Good! There's those electron-microscopic photos again.

Why not back away and take a picture that someone can use to see what is going on?

I'm thinking the drywall should have been scribed to the firplace but can't really tell what is there.


----------



## rizza (Nov 11, 2011)

Sorry about that . Hope this is better, thanks for taking the time.


----------



## oh'mike (Sep 18, 2009)

You have some scribing to do-----that needs trim---scribed to the stone--cut carefully and lightly caulked.

Not fun but it's the method I find works best.---Mike---


----------



## Kader516 (Nov 5, 2011)

I agree with the scribe.
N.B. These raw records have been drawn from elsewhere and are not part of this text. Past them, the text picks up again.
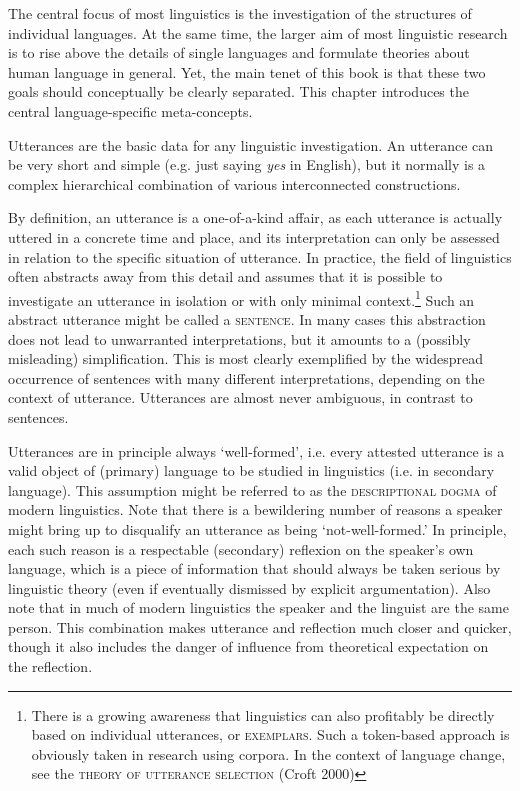 \label{ch:languagespecific}

The central focus of most linguistics is the investigation of the structures of individual languages. At the same time, the larger aim of most linguistic research is to rise above the details of single languages and formulate theories about human language in general. Yet, the main tenet of this book is that these two goals should conceptually be clearly separated. This chapter introduces the central language-specific meta-concepts.

%
Utterances are the basic data for any linguistic investigation. An utterance can be very short and simple (e.g. just saying \emph{yes} in English), but it normally is a complex hierarchical combination of various interconnected constructions. 

By definition, an utterance is a one-of-a-kind affair, as each utterance is actually uttered in a concrete time and place, and its interpretation can only be assessed in relation to the specific situation of utterance. In practice, the field of linguistics often abstracts away from this detail and assumes that it is possible to investigate an utterance in isolation or with only minimal context.\footnote{There is a growing awareness that linguistics can also profitably be directly based on individual utterances, or \textsc{exemplars}. Such a token-based approach is obviously taken in research using corpora. In the context of language change, see the \textsc{theory of utterance selection} (Croft 2000)} Such an abstract utterance might be called a \textsc{sentence}. In many cases this abstraction does not lead to unwarranted interpretations, but it amounts to a (possibly misleading) simplification. This is most clearly exemplified by the widespread occurrence of sentences with many different interpretations, depending on the context of utterance. Utterances are almost never ambiguous, in contrast to sentences.

Utterances are in principle always `well-formed', i.e. every attested utterance is a valid object of (primary) language to be studied in linguistics (i.e. in secondary language). This assumption might be referred to as the \textsc{descriptional dogma} of modern linguistics. Note that there is a bewildering number of reasons a speaker might bring up to disqualify an utterance as being `not-well-formed.' In principle, each such reason is a respectable (secondary) reflexion on the speaker's own language, which is a piece of information that should always be taken serious by linguistic theory (even if eventually dismissed by explicit argumentation). Also note that in much of modern linguistics the speaker and the linguist are the same person. This combination makes utterance and reflection much closer and quicker, though it also includes the danger of influence from theoretical expectation on the reflection.

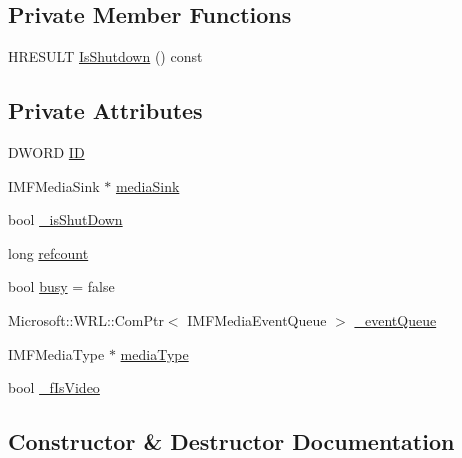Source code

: \subsection*{Private Member Functions}
\begin{DoxyCompactItemize}
\item 
H\+R\+E\+S\+U\+LT \hyperlink{class_video_stream_sink_a808bf294e945cf804eca5ed9b5e3a260}{Is\+Shutdown} () const
\end{DoxyCompactItemize}
\subsection*{Private Attributes}
\begin{DoxyCompactItemize}
\item 
D\+W\+O\+RD \hyperlink{class_video_stream_sink_a518addc277b044c244be66e9400ea9b2}{ID}
\item 
I\+M\+F\+Media\+Sink $\ast$ \hyperlink{class_video_stream_sink_a4e6518250328b3d6a9bc62d2e4cc7b78}{media\+Sink}
\item 
bool \hyperlink{class_video_stream_sink_a4b73776e57f44b234263ec450312c014}{\+\_\+is\+Shut\+Down}
\item 
long \hyperlink{class_video_stream_sink_a1973d447dfe2ecaad7e748bb294f95ce}{refcount}
\item 
bool \hyperlink{class_video_stream_sink_a7dc7334342694c38025ea394b07dbfdc}{busy} = false
\item 
Microsoft\+::\+W\+R\+L\+::\+Com\+Ptr$<$ I\+M\+F\+Media\+Event\+Queue $>$ \hyperlink{class_video_stream_sink_a78c525f1a3d990ac83260215a2334b0d}{\+\_\+event\+Queue}
\item 
I\+M\+F\+Media\+Type $\ast$ \hyperlink{class_video_stream_sink_ad00911bc5c59dbff2ced165dcea71602}{media\+Type}
\item 
bool \hyperlink{class_video_stream_sink_aaab55723b025913943b7061ff62c1c60}{\+\_\+f\+Is\+Video}
\end{DoxyCompactItemize}


\subsection{Constructor \& Destructor Documentation}
\mbox{\label{class_video_stream_sink_a59cf0aadbf591f15639de8c55cba9566}} 
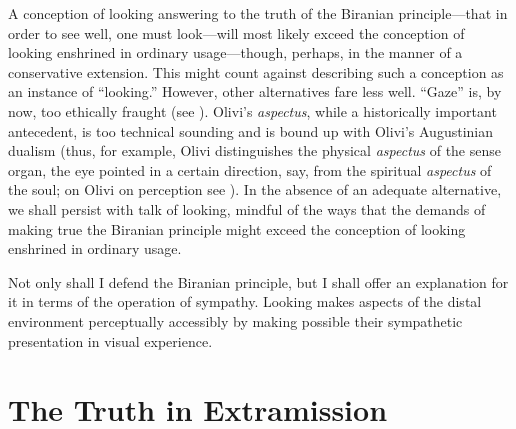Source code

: A conception of looking answering to the truth of the Biranian principle---that in order to see well, one must look---will most likely exceed the conception of looking enshrined in ordinary usage---though, perhaps, in the manner of a conservative extension. This might count against describing such a conception as an instance of ``looking.'' However, other alternatives fare less well. ``Gaze'' is, by now, too ethically fraught (see \citealt{Jay:1994aa}). Olivi's \emph{aspectus}, while a historically important antecedent, is too technical sounding and is bound up with Olivi's Augustinian dualism (thus, for example, Olivi distinguishes the physical \emph{aspectus} of the sense organ, the eye pointed in a certain direction, say, from the spiritual \emph{aspectus} of the soul; on Olivi on perception see \citealt{Pasnau:1997aa,Silva:2010zh,Toivanen:2013ul}). In the absence of an adequate alternative, we shall persist with talk of looking, mindful of the ways that the demands of making true the Biranian principle might exceed the conception of looking enshrined in ordinary usage.

Not only shall I defend the Biranian principle, but I shall offer an explanation for it in terms of the operation of sympathy. Looking makes aspects of the distal environment perceptually accessibly by making possible their sympathetic presentation in visual experience.


\section{The Truth in Extramission} %
\label{sec:the_truth_in_extramission}

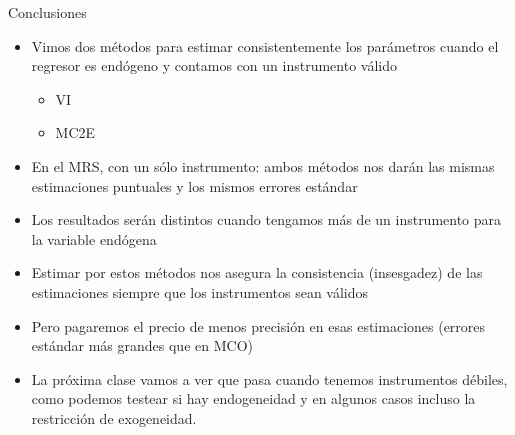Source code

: \documentclass[10pt]{beamer}
\begin{document}
\begin{frame}{Conclusiones}
    \begin{itemize}
        \item Vimos dos métodos para estimar consistentemente los parámetros cuando el regresor es endógeno y contamos con un instrumento válido
        \begin{itemize}
            \item VI
            \item MC2E
        \end{itemize}
        \item En el MRS, con un sólo instrumento: ambos métodos nos darán las mismas estimaciones puntuales y los mismos errores estándar
        \item Los resultados serán distintos cuando tengamos más de un instrumento para la variable endógena
        \item Estimar por estos métodos nos asegura la consistencia (insesgadez) de las estimaciones siempre que los instrumentos sean válidos
        \item Pero pagaremos el precio de menos precisión en esas estimaciones (errores estándar más grandes que en MCO)
        \item La próxima clase vamos a ver que pasa cuando tenemos instrumentos débiles, como podemos testear si hay endogeneidad y en algunos casos incluso la restricción de exogeneidad.
    \end{itemize}
\end{frame}
\end{document}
If you aren't real good at it, you can get close and point the stone.


----------



## Rotate (Jun 2, 2011)

I am currently refacing my fireplace and had the same issue.

In your case I would use the same trim as you have for chair railing to "frame out" your fireplace.

Everything will match, not to mention adding some depth to your stone facade.


----------



## rizza (Nov 11, 2011)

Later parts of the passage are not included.